Horváth AG

Automobilhandel: Jetzt das Steuer herumreißen
Studie von Horváth & Partners belegt dringenden Korrekturbedarf beim Geschäftsmodell Automobilvertrieb

    Stuttgart (ots) - Kaum eine Branche steht in der aktuellen Krise so im Rampenlicht wie die Automobilindustrie. Doch bislang werden die Schwierigkeiten der Branche überwiegend nur mit verfehlter Produktpolitik und Überkapazitäten begründet. Eine aktuelle Untersuchung der Managementberatung Horváth & Partners zeigt nun: Um die Krise zu meistern, müssen die Hersteller darüber hinaus das Geschäftsmodell Automobilvertrieb und hier insbesondere die Vertriebssteuerung neu gestalten.

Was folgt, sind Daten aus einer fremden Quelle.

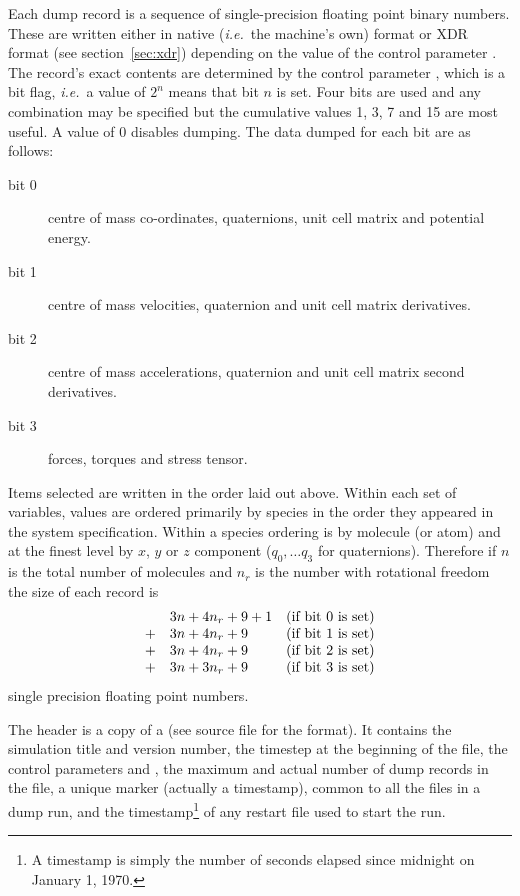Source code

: \documentclass[a4paper,twoside]{report}
\newcommand{\ie}{\emph{i.e.}}
\begin{document}
Each dump record is a sequence of single-precision floating point
binary numbers.  These are written either in native (\ie\ the
machine's own) format or XDR format (see section~\ref{sec:xdr})
depending on the value of the control parameter .  The
record's exact contents are determined by the control parameter
, which is a bit flag, \ie\ a value of $2^{n}$
means that bit $n$ is set.  Four bits are used and any combination may
be specified but the cumulative values 1, 3, 7 and 15 are most
useful.  A value of 0 disables dumping. The data dumped for each bit
are as follows:
\begin{description}
\item[bit 0]    centre of mass co-ordinates, quaternions, unit cell matrix 
and potential energy.         
\item[bit 1]    centre of mass velocities, quaternion and unit cell
matrix derivatives.
\item[bit 2]    centre of mass accelerations, quaternion and unit cell
matrix second derivatives.
\item[bit 3]    forces, torques and stress tensor.
\end{description}
Items selected are written in the order laid out above.  Within each
set of variables, values are ordered primarily by species in the order
they appeared in the system specification.  Within a species ordering
is by molecule (or atom) and at the finest level by $x$, $y$ or $z$
component ($q_{0}, \ldots q_{3}$ for quaternions). Therefore if $n$ is
the total number of molecules and $n_{r}$ is the number with
rotational freedom the size of each record is
\begin{displaymath}
\begin{array}{cll}
   & 3n + 4n_{r} + 9 + 1 & \textnormal{(if bit 0 is set)} \\
 + & 3n + 4n_{r} + 9 & \textnormal{(if bit 1 is set)} \\
 + & 3n + 4n_{r} + 9 & \textnormal{(if bit 2 is set)} \\
 + & 3n + 3n_{r} + 9 & \textnormal{(if bit 3 is set)} \\
\end{array}
\end{displaymath}
single precision floating point numbers.

The header is a copy of a  (see
source file  for the format). It contains the simulation
title and version number, the timestep at the beginning of the file,
the control parameters  and , the
maximum and actual number of dump records in the file, a unique marker
(actually a timestamp), common to all the files in a dump run, and the
timestamp\footnote{A timestamp is simply the number of seconds elapsed
  since midnight on January 1, 1970.} of any restart file used to
start the run.
\end{document}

    Bereits zum fünften Mal wurden für die Studie "Automotive Retail Performance" über 200 Händler und Vertriebsexperten von Herstellern und Importeuren in Deutschland, Österreich und der Schweiz befragt. Dabei wurde deutlich, dass das Geschäftsmodell Automobilvertrieb immer mehr an Attraktivität verliert, obwohl die Hersteller ihre Handelspartner gerade in der Krise dringend benötigen. "Die Lage im Automobilhandel ist prekär. Hersteller nutzen ihre Machtposition gegenüber den Händlern immer noch aus. Die gesamte Steuerung des Automobilvertriebs muss auf den Prüfstand gestellt werden", stellt Heiko Fink, Leiter der Studie, fest. Die Folge seien Verwerfungen im Gesamtsystem und weiter sinkende Renditen, die viele Händler zur Aufgabe zwingen. Erschwerend komme hinzu, dass der Handel mit Automobilen schon in den letzten Jahren zunehmend schwieriger geworden sei und die aktuelle Krise nun diesen Effekt deutlich verstärke. Für Umsatzeinbußen sorgten nicht nur die Überproduktionen. Auch die "C02"-Diskussionen und gestiegenen Lebenshaltungskosten führten zu einer deutlich spürbaren Kaufzurückhaltung beim Kunden.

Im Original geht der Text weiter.